Christine Lindsay’s tag line is “Giving hope and strengthening faith,” which she does through richly-written historical fiction and a contemporary romance novella, Londonderry Dreaming. Her most recent release is Veiled at Midnight, a novel filled with historical drama and with timeless human struggles. Read on…
Janet: Welcome, Christine, and thanks for taking time to join us. Your book Captured by Moonlight was the 2014 winner of Canada’s The Word Guild Award for historical. Did you enter your latest novel, Veiled at Midnight, in that contest?
Christine: Sadly, Janet, I missed the deadline to enter Veiled at Midnight for The Word Guild this year. Oh well.
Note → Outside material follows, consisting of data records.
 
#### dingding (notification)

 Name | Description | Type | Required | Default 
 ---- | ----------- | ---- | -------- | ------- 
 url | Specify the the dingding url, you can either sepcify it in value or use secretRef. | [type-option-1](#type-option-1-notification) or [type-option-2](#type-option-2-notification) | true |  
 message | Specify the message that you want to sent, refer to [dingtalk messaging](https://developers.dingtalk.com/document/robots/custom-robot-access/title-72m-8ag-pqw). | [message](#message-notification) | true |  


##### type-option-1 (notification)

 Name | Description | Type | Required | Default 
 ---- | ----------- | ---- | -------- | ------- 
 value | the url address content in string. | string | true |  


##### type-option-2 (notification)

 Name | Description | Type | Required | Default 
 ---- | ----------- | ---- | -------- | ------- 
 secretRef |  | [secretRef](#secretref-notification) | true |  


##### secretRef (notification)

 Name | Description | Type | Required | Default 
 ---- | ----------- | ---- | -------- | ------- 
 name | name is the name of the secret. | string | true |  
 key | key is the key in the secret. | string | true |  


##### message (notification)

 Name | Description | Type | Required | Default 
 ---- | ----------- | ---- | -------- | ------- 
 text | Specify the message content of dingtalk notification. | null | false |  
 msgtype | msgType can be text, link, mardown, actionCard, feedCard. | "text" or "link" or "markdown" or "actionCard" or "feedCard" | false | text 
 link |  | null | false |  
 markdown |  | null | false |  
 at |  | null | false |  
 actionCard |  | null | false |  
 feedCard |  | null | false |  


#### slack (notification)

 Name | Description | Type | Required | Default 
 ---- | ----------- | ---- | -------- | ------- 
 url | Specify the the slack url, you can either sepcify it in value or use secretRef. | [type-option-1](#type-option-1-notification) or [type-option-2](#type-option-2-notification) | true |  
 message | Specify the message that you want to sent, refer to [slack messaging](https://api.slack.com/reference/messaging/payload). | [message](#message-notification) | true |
But what an honor it was last year for Captured by Moonlight to win in my category, and congratulations to you for Heaven’s Prey being a finalist in the suspense category.
Janet: Thanks! What’s the most exciting thing for you right now?
Christine: To be honest, the most exciting thing is watching my youngest son who is 26 falling in love with a beautiful girl. When our kids grow into the adults God wants them to be, it’s so exciting. My son is a musician and a graduate of Briercrest Theological College, and is currently the lead guitarist in a worship band. His young lady is exactly what I have been praying for my son Rob for years.
Janet: What’s your biggest challenge right now?
Christine: Trying to balance two part-time jobs, promote Veiled at Midnight that was recently released, do edits for my publisher on a historical romance called Sofi’s Bridge that will be coming out later this year, and trying to write my non-fiction book that has a looming deadline. My non-fiction book is about the relinquishment of my first child to adoption in 1979 and our painful reunion in 1999, and to the relationship we currently have that is sweetened by the love of God.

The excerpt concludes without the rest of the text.